Samba and FTP tests are done with single client only. Superficial testing with two clients indicates slightly higher joint throughput. Pure disk and network tests should not differ significantly when having several instances of the test program.

We should probably test using standard storage benchmark programs too - a couple that spring to mind are IOMeter and Bonnie (would prefer Spec SFS 3 but complex and not free to set up).

Question: Does the overclock mod alter the speeds below for Samba?

Samba

  • Maximum read speed: ~3.5 MB/s (CPU load ~50%)
  • Maximum write speed: ~3 MB/s (CPU load ~60%)

Samba on Debian

Tests on a de-underclocked NSLU2 running Debian Etch, kernel 2.6.18.dfsg.1-17. Samba ver: 3.0.24-6etch9

  • Maximum read speed: ~3.5MB/s (CPU load ~40%)
  • Maximum write speed: ~4 MB/s (CPU load ~60%)

Additional SAMBA measures on Debian

I just tweak the following stuff on my NSLU2:

 - Use of writeback journal (available in ext3fs) and noatime mount option
 - In smb.conf, use of : socket options = TCP_NODELAY SO_KEEPALIVE IPTOS_LOWDELAY SO_RCVBUF=16384 SO_SNDBUF=16384

Then i got the following results, with the Slug 100% dedicated to the test (ie no other consuming processes running):

 - From a Linux server, with a 100 MB file, flushing all cache between tests:
            - WRITE : 5.2 MBS
            - READ  : 4.3 MBS
 - From a Vista laptop, with a 100 MB file, flushing all cache between tests:
            - WRITE : 5.0 MBS 
            - READ  : 4.7 MBS 

Note that for the laptop, the result are horrible when using a wireless connection (ie near 2.0 MBS), but it might be due to the bad routing peformance of my xDSL/WLAN gateway.

NFS

I don't use NFS, but posts from others seem to indicate about the same, or slightly higher, speeds as with Samba, but with more CPU load.

For speed measurement for one of the NFS packages, see Unslung.Nfs-utils.
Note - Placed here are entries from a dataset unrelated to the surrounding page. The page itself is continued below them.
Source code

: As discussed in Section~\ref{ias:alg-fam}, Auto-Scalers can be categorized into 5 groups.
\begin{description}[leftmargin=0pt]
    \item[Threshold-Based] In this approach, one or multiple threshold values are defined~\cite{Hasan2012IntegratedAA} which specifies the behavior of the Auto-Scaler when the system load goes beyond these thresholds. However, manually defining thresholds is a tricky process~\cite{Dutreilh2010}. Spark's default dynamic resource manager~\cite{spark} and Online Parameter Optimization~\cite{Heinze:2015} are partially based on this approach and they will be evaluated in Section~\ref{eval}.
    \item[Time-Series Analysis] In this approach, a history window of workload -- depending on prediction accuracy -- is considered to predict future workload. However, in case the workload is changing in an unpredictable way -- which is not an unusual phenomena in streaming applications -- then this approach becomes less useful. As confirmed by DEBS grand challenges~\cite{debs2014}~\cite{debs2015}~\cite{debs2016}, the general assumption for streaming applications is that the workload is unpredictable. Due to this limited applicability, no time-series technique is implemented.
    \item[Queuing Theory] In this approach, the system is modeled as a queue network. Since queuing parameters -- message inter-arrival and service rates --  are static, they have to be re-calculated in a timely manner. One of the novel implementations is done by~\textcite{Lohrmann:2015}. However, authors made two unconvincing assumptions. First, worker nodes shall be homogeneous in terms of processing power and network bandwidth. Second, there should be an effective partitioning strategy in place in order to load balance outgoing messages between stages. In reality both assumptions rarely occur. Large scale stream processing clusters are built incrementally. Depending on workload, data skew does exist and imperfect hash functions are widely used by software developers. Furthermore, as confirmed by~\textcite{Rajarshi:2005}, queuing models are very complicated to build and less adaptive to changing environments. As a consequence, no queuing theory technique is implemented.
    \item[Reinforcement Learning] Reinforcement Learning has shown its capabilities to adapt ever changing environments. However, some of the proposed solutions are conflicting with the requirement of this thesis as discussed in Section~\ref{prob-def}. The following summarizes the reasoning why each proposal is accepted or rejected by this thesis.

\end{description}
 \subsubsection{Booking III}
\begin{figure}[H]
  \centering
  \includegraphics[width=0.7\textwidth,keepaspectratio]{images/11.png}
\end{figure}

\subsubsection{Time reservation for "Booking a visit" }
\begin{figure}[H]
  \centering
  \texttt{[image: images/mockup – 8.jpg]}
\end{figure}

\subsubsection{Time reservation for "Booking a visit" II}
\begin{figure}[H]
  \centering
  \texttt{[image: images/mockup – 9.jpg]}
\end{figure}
The rsize and wsize options for NFS have a huge impact, try setting them to 32768 or 65536. I'm getting 4.75/3.5 MB/s (read/write), see my profile - Profiles.Zhyla

FTP

Measured with vsftpd.

  • Maximum read speed: ~5.8 MB/s (CPU load ~65%)
  • Maximum write speed: ~4.7 MB/s (CPU load ~70%)

Disk speed

Write speed measured using time dd bs=1M count=100 if=/dev/zero of=hugefile.dat on /share/hdd/data/public and readspeed with time dd bs=1M count=100 of=/dev/null if=hugefile.dat (remember to empty any cache between write and read test). Also note that time is a part of the package Busybox 1.0. You may use your stopwatch if you are reluctant to install it.

  • Maximum read speed: ~8.7 MB/s (CPU load ~60%)
  • Maximum write speed: ~7.3 MB/s (CPU load ~75%)

Network speed

Measured using netio (slug binary version downloadable from http://folk.uio.no/ingeba/netio.arm and x86 linux version http://folk.uio.no/ingeba/netio.x86 . Source can be fetched from http://www.netfuse.de/techarea/netio/netio114.zip ).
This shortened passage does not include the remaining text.